Various news reports have exposed the mistreatment of wild animals in traveling circus shows, including limited travel space and long hours inside vehicles, cruel training methods, and stress from abnormal living conditions. In one recent case, the parent company of Ringling Brothers and Barnum & Bailey Circus agreed to pay a record $270,000 fine to the United States Department of Agriculture in response to claims of Animal Welfare Act violations between June 2007 and August 2011.
Animal Defenders International (ADI) President Jan Creamer weighed in in support of Rep. Moran’s proposal, saying, “Magnificent wild animals have no place in a traveling circus, and with this bill, the US takes the lead with 27 countries across the world that have taken action of end the suffering. Due to the very nature of the traveling circus, wild animals cannot move around or exercise naturally, they live their whole lives chained or tied up, or in small cages that fit on the back of a truck. This lack of freedom leads to health, behavioral and psychological problems.

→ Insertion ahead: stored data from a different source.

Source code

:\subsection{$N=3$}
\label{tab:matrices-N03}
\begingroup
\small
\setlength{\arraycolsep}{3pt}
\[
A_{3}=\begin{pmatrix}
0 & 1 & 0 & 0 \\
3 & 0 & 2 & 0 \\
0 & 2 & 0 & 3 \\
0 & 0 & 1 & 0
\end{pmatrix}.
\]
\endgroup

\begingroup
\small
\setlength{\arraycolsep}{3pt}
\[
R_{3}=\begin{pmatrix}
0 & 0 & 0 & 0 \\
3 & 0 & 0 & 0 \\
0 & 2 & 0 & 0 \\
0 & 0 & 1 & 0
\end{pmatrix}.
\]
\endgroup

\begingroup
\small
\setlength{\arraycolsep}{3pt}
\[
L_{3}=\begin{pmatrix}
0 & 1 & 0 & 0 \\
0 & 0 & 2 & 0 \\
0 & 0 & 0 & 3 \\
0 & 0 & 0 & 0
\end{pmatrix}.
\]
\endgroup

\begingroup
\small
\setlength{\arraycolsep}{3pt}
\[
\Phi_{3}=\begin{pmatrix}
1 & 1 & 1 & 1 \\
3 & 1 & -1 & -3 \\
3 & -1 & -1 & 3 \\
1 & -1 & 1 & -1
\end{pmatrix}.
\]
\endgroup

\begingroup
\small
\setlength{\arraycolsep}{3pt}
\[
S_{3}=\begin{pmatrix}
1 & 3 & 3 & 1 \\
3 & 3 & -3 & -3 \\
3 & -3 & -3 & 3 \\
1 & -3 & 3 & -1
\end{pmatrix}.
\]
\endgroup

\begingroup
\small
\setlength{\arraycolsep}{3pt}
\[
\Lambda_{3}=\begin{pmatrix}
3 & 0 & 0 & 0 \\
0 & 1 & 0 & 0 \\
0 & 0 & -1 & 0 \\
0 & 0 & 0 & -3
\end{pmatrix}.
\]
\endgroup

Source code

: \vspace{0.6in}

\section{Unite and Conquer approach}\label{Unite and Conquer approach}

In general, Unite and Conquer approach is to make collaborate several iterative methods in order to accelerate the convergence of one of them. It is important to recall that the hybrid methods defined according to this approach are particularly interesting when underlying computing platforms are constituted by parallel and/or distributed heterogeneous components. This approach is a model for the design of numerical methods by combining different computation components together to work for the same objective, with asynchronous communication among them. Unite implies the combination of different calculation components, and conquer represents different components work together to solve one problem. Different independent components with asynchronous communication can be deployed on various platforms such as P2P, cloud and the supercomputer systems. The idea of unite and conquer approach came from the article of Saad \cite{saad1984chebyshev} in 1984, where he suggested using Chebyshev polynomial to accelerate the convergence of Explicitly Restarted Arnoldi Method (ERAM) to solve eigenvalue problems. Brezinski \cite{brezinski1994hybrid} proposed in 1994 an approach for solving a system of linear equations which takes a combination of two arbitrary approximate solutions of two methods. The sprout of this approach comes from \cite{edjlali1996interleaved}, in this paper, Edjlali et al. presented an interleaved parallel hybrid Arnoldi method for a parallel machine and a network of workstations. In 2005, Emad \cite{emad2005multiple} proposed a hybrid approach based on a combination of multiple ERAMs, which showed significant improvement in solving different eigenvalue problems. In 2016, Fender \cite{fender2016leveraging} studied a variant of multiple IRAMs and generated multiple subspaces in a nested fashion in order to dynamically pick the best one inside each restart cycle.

"Our investigations have shown that violence to control animals is part of circus culture; animals are beaten, whipped and electric shocked to make them perform tricks. This brutality has no place in modern society.”
The Traveling Exotic Animal Protection Act would reform the use of all exotic animals in traveling circuses. The bill would end the confinement of animals for extended periods in temporary facilities, stop cruel training and control methods employed by circuses, and limit the danger these animals pose to public safety.
The Traveling Exotic Animal Protection Act targets only the most egregious conditions and would not impact zoos, aquariums, rodeos or other static facilities with captive wildlife. Reps. Jones (R-NC), Johnson (D-GA), Chu (D-CA), Schiff (D-CA), and Cardenas (D-CA) are all original cosponsors.